**Exercise instructions**
Search the data for the word "query". Reproduce every line where it is found.

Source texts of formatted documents
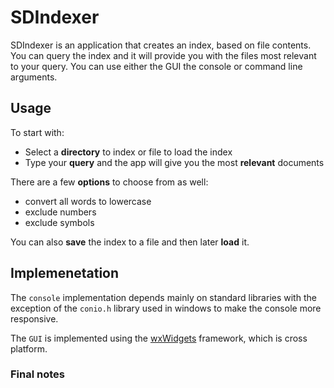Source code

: # SDIndexer

SDIndexer is an application that creates an index, based on file contents.
You can query the index and it will provide you with the files most relevant to your query. 
You can use either the GUI the console or command line arguments. 


## Usage
To start with:

* Select a **directory** to index or file to load the index
* Type your **query** and the app will give you the most **relevant** documents



 There are a few **options** to choose from as well:

 * convert all words to lowercase
 * exclude numbers
 * exclude symbols

 You can also **save** the index to a file and then later **load** it.


## Implemenetation

The `console` implementation depends mainly on standard libraries with the exception of the `conio.h` library used in windows to make the console more responsive.

The `GUI` is implemented using the [wxWidgets](https://github.com/wxWidgets/wxWidgets)
framework, which is cross platform.


### Final notes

**Solved problem**
You can query the index and it will provide you with the files most relevant to your query. 
* Type your **query** and the app will give you the most **relevant** documents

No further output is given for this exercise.